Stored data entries
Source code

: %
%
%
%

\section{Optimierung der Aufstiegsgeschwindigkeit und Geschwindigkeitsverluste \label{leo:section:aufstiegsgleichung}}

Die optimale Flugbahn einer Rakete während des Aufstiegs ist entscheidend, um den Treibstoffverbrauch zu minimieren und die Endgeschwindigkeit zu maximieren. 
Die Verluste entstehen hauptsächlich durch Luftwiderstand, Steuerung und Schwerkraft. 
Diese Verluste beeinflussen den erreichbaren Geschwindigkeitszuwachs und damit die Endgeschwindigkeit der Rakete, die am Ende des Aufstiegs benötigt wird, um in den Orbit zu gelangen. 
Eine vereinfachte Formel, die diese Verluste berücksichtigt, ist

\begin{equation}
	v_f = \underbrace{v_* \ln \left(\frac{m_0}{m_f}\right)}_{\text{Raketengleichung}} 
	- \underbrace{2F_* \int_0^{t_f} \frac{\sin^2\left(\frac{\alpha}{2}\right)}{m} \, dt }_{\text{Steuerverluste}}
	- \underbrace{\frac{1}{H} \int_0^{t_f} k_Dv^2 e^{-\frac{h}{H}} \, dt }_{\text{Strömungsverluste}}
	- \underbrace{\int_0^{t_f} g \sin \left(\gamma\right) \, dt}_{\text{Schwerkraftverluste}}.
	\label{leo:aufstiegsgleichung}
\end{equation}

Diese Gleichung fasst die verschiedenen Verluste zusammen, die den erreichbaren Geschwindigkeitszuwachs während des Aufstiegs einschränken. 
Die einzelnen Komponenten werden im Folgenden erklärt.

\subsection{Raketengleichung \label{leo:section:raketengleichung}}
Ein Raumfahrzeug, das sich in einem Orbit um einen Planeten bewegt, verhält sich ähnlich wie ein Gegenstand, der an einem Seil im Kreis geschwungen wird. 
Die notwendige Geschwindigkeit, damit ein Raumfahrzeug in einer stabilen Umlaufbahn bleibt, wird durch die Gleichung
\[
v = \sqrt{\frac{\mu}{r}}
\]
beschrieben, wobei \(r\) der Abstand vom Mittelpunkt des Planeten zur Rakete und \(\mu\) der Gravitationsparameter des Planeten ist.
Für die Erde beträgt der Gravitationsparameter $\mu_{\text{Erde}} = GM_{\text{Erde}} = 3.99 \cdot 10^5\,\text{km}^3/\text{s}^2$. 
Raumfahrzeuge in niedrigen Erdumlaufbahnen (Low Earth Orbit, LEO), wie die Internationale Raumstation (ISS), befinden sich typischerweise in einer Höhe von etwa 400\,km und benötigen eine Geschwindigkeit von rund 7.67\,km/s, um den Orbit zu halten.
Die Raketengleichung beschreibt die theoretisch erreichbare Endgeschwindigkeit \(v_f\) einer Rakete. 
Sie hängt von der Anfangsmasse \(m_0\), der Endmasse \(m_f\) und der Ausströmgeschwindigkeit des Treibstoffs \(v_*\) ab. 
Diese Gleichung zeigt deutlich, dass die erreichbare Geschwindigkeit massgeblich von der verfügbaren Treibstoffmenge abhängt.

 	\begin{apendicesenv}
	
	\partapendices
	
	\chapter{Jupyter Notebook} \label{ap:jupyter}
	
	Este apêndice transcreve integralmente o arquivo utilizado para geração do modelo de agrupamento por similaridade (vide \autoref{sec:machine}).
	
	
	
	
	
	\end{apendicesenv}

Action item
Filter the entries and copy each line with "Raketengleichung".

Output for this task
	v_f = \underbrace{v_* \ln \left(\frac{m_0}{m_f}\right)}_{\text{Raketengleichung}} 
\subsection{Raketengleichung \label{leo:section:raketengleichung}}
Die Raketengleichung beschreibt die theoretisch erreichbare Endgeschwindigkeit \(v_f\) einer Rakete. 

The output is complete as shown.